**What is being asked**
Using the word "that" as the filter, copy each matching line from the records.

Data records
○ ○ ○ ○

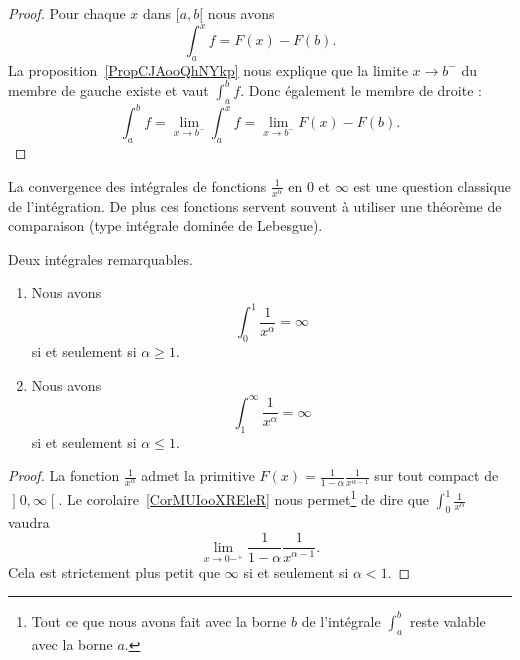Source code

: \begin{proof}
	Pour chaque \( x\) dans \( \mathopen[ a , b [\) nous avons
	\begin{equation}
		\int_a^xf=F(x)-F(b).
	\end{equation}
	La proposition~\ref{PropCJAooQhNYkp} nous explique que la limite \( x\to b^-\) du membre de gauche existe et vaut \( \int_a^bf\). Donc également le membre de droite :
	\begin{equation}
		\int_a^bf=\lim_{x\to b^-} \int_a^xf=\lim_{x\to b^-} F(x)-F(b).
	\end{equation}
\end{proof}

La convergence des intégrales de fonctions \( \frac{1}{ x^{\alpha} }\) en \( 0\) et \( \infty\) est une question classique de l'intégration. De plus ces fonctions servent souvent à utiliser une théorème de comparaison (type intégrale dominée de Lebesgue).
\begin{proposition} \label{PropBKNooPDIPUc}
	Deux intégrales remarquables.
	\begin{enumerate}
		\item

		      Nous avons
		      \begin{equation}
			      \int_0^1\frac{1}{ x^\alpha }=\infty
		      \end{equation}
		      si et seulement si \( \alpha\geq 1\).

		\item   \label{ITEMooJFSXooHmgmEj}

		      Nous avons
		      \begin{equation}
			      \int_1^{\infty}\frac{1}{ x^{\alpha} }=\infty
		      \end{equation}
		      si et seulement si \( \alpha\leq1\).

	\end{enumerate}

\end{proposition}

\begin{proof}
	La fonction \( \frac{1}{ x^{\alpha} }\) admet la primitive \( F(x)=\frac{1}{ 1-\alpha }\frac{1}{ x^{\alpha-1} }\) sur tout compact de \( \mathopen] 0 , \infty \mathclose[\). Le corolaire~\ref{CorMUIooXREleR} nous permet\footnote{Tout ce que nous avons fait avec la borne \( b\) de l'intégrale \( \int_a^b\) reste valable avec la borne \( a\).} de dire que \( \int_0^1\frac{1}{ x^{\alpha} }\) vaudra
	\begin{equation}
		\lim_{x\to 0-^+} \frac{1}{ 1-\alpha }\frac{1}{ x^{\alpha-1} }.
	\end{equation}
	Cela est strictement plus petit que \( \infty\) si et seulement si \( \alpha<1\).
\end{proof}


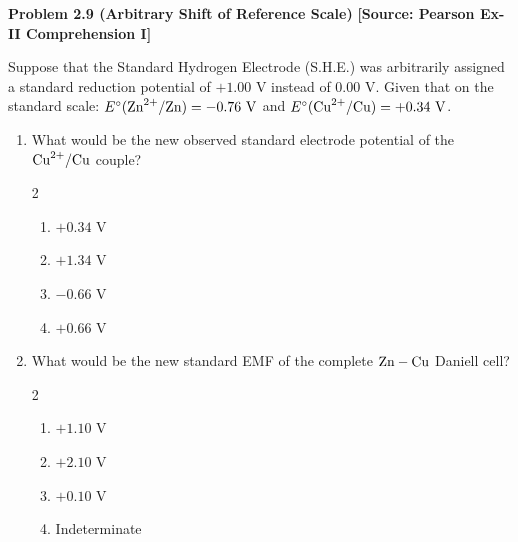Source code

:\begin{problembox}
\textbf{Problem 2.9 (Arbitrary Shift of Reference Scale)} \hfill \textbf{[Source: Pearson Ex-II Comprehension I]}

Suppose that the Standard Hydrogen Electrode (S.H.E.) was arbitrarily assigned a standard reduction potential of $+1.00\text{ V}$ instead of $0.00\text{ V}$.
Given that on the standard scale:
$E^\circ(\ce{Zn^2+/Zn}) = -0.76\text{ V}$ and $E^\circ(\ce{Cu^2+/Cu}) = +0.34\text{ V}$.

\begin{enumerate}[label=\textbf{Part \arabic*:}]
    \item What would be the new observed standard electrode potential of the $\ce{Cu^2+/Cu}$ couple?
    \begin{multicols}{2}
    \begin{enumerate}[label=(\alph*)]
        \item $+0.34\text{ V}$
        \item $+1.34\text{ V}$
        \item $-0.66\text{ V}$
        \item $+0.66\text{ V}$
    \end{enumerate}
    \end{multicols}
    
    \item What would be the new standard EMF of the complete $\ce{Zn - Cu}$ Daniell cell?
    \begin{multicols}{2}
    \begin{enumerate}[label=(\alph*)]
        \item $+1.10\text{ V}$
        \item $+2.10\text{ V}$
        \item $+0.10\text{ V}$
        \item Indeterminate
    \end{enumerate}
    \end{multicols}
\end{enumerate}
\end{problembox}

○ ○ ○ ○

**Answer for the task**
Suppose that the Standard Hydrogen Electrode (S.H.E.) was arbitrarily assigned a standard reduction potential of $+1.00\text{ V}$ instead of $0.00\text{ V}$.
Given that on the standard scale:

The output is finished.